- _PROBLEM REQUIREMENTS_
Your answer must be an exact copy of the listing, with the images left out.

─── EXCERPTED DATA ───

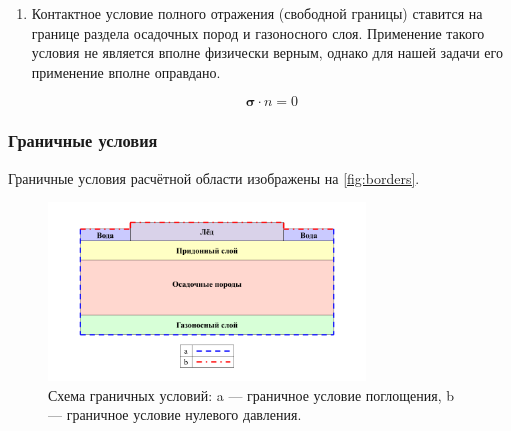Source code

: \begin{enumerate}
    \item Контактное условие полного отражения (свободной границы) ставится на границе раздела осадочных пород и газоносного слоя. Применение такого условия не является вполне физически верным, однако для нашей задачи его применение вполне оправдано.

    \begin{equation}
        \pmb{\sigma} \cdot n = 0
    \end{equation}

\end{enumerate}

\subsubsection{Граничные условия}

Граничные условия расчётной области изображены на \autoref{fig:borders}.

\begin{figure}[htb]
    \centering
    \includegraphics[trim={90pt 35pt 90pt 60pt},clip,width=0.75\textwidth]
    {images/gas_field/border_conds.png}
    \caption{Схема граничных условий: a --- граничное условие поглощения, b --- граничное условие нулевого давления.}
    \label{fig:borders}
\end{figure}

───

- _RESULT_
Source code

: \begin{enumerate}
    \item Контактное условие полного отражения (свободной границы) ставится на границе раздела осадочных пород и газоносного слоя. Применение такого условия не является вполне физически верным, однако для нашей задачи его применение вполне оправдано.

    \begin{equation}
        \pmb{\sigma} \cdot n = 0
    \end{equation}

\end{enumerate}

\subsubsection{Граничные условия}

Граничные условия расчётной области изображены на \autoref{fig:borders}.

\begin{figure}[htb]
    \centering
    \includegraphics[trim={90pt 35pt 90pt 60pt},clip,width=0.75\textwidth]
    {images/gas_field/border_conds.png}
    \caption{Схема граничных условий: a --- граничное условие поглощения, b --- граничное условие нулевого давления.}
    \label{fig:borders}
\end{figure}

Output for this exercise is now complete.